### EXTRACTED DATA

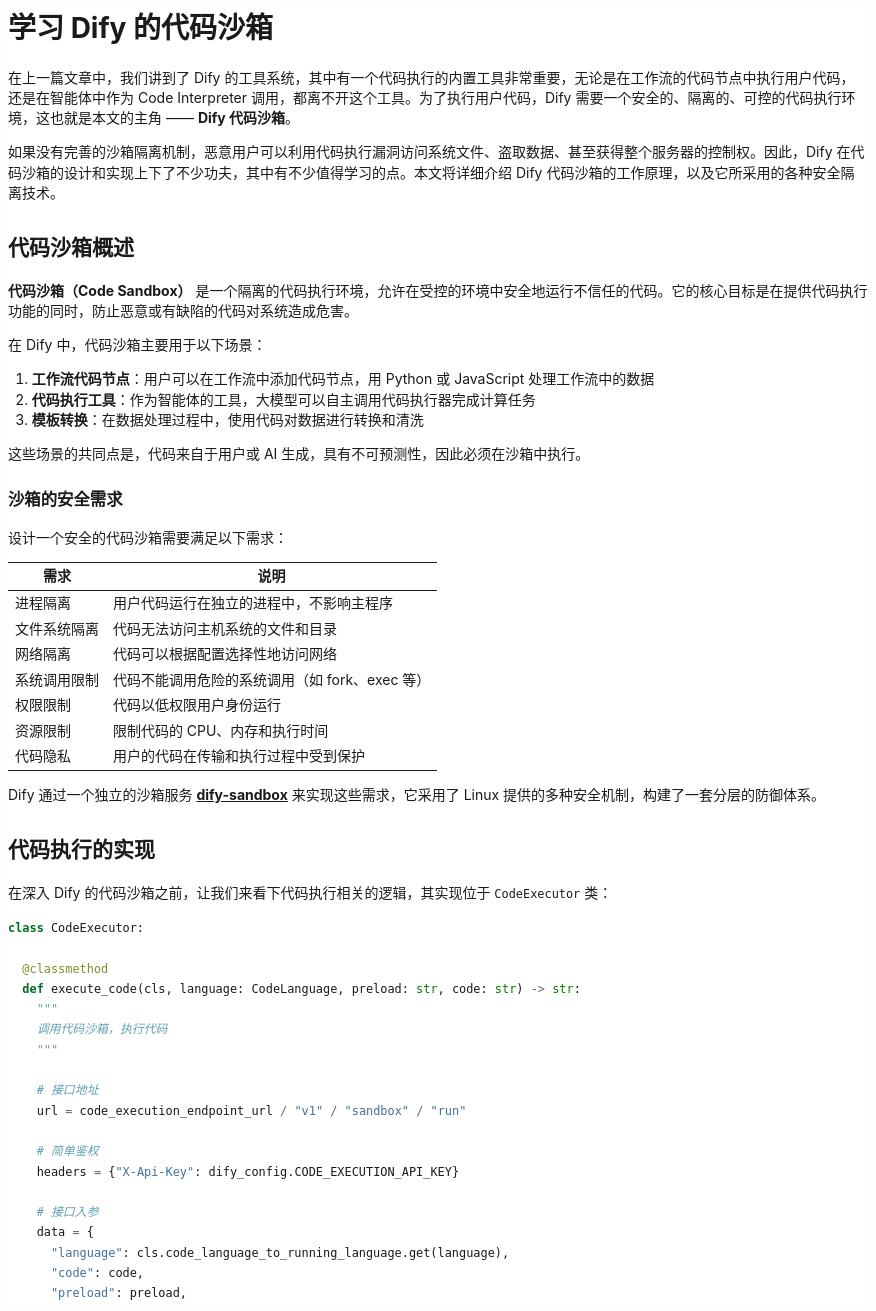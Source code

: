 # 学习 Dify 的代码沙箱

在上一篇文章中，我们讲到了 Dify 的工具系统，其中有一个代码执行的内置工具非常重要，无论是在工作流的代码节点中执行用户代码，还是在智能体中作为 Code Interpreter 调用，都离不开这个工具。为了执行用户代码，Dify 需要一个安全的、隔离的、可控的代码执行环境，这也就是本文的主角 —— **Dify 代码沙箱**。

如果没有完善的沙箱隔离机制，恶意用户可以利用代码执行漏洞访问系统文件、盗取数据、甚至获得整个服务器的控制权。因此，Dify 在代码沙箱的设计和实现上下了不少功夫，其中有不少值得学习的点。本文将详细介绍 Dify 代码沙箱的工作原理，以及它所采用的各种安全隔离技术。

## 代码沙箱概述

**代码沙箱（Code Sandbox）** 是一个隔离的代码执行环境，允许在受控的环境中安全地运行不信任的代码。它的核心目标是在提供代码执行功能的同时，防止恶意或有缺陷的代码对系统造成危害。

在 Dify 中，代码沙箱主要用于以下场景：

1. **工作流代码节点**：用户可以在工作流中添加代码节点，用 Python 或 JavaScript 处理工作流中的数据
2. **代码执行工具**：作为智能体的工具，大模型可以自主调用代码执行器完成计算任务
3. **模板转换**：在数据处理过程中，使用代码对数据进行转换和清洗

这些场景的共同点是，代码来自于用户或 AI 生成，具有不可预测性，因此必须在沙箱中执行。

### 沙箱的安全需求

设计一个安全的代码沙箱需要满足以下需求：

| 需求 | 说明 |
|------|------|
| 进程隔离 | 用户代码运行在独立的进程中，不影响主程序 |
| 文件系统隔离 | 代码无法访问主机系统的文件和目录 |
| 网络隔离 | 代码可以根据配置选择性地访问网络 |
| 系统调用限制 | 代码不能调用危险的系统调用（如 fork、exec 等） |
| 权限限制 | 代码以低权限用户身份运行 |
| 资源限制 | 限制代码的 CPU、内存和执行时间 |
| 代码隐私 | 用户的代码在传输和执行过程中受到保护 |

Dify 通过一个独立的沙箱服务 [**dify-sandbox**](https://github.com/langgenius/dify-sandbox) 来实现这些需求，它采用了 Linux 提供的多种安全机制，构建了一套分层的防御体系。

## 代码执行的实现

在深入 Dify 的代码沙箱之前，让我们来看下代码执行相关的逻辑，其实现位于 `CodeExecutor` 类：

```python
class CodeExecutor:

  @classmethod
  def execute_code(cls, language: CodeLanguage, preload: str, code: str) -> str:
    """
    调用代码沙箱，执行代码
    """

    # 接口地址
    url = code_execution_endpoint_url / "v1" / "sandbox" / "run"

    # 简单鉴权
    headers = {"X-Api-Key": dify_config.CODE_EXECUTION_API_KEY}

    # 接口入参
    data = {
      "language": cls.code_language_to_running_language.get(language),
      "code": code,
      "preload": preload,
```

######

EXERCISE DIRECTIONS> Only the text of the records belongs in your answer, copied exactly as it appears above.

YOUR SOLUTION>
Source code

: # 学习 Dify 的代码沙箱

在上一篇文章中，我们讲到了 Dify 的工具系统，其中有一个代码执行的内置工具非常重要，无论是在工作流的代码节点中执行用户代码，还是在智能体中作为 Code Interpreter 调用，都离不开这个工具。为了执行用户代码，Dify 需要一个安全的、隔离的、可控的代码执行环境，这也就是本文的主角 —— **Dify 代码沙箱**。

如果没有完善的沙箱隔离机制，恶意用户可以利用代码执行漏洞访问系统文件、盗取数据、甚至获得整个服务器的控制权。因此，Dify 在代码沙箱的设计和实现上下了不少功夫，其中有不少值得学习的点。本文将详细介绍 Dify 代码沙箱的工作原理，以及它所采用的各种安全隔离技术。

## 代码沙箱概述

**代码沙箱（Code Sandbox）** 是一个隔离的代码执行环境，允许在受控的环境中安全地运行不信任的代码。它的核心目标是在提供代码执行功能的同时，防止恶意或有缺陷的代码对系统造成危害。

在 Dify 中，代码沙箱主要用于以下场景：

1. **工作流代码节点**：用户可以在工作流中添加代码节点，用 Python 或 JavaScript 处理工作流中的数据
2. **代码执行工具**：作为智能体的工具，大模型可以自主调用代码执行器完成计算任务
3. **模板转换**：在数据处理过程中，使用代码对数据进行转换和清洗

这些场景的共同点是，代码来自于用户或 AI 生成，具有不可预测性，因此必须在沙箱中执行。

### 沙箱的安全需求

设计一个安全的代码沙箱需要满足以下需求：

| 需求 | 说明 |
|------|------|
| 进程隔离 | 用户代码运行在独立的进程中，不影响主程序 |
| 文件系统隔离 | 代码无法访问主机系统的文件和目录 |
| 网络隔离 | 代码可以根据配置选择性地访问网络 |
| 系统调用限制 | 代码不能调用危险的系统调用（如 fork、exec 等） |
| 权限限制 | 代码以低权限用户身份运行 |
| 资源限制 | 限制代码的 CPU、内存和执行时间 |
| 代码隐私 | 用户的代码在传输和执行过程中受到保护 |

Dify 通过一个独立的沙箱服务 [**dify-sandbox**](https://github.com/langgenius/dify-sandbox) 来实现这些需求，它采用了 Linux 提供的多种安全机制，构建了一套分层的防御体系。

## 代码执行的实现

在深入 Dify 的代码沙箱之前，让我们来看下代码执行相关的逻辑，其实现位于 `CodeExecutor` 类：

```python
class CodeExecutor:

  @classmethod
  def execute_code(cls, language: CodeLanguage, preload: str, code: str) -> str:
    """
    调用代码沙箱，执行代码
    """

    # 接口地址
    url = code_execution_endpoint_url / "v1" / "sandbox" / "run"

    # 简单鉴权
    headers = {"X-Api-Key": dify_config.CODE_EXECUTION_API_KEY}

    # 接口入参
    data = {
      "language": cls.code_language_to_running_language.get(language),
      "code": code,
      "preload": preload,
```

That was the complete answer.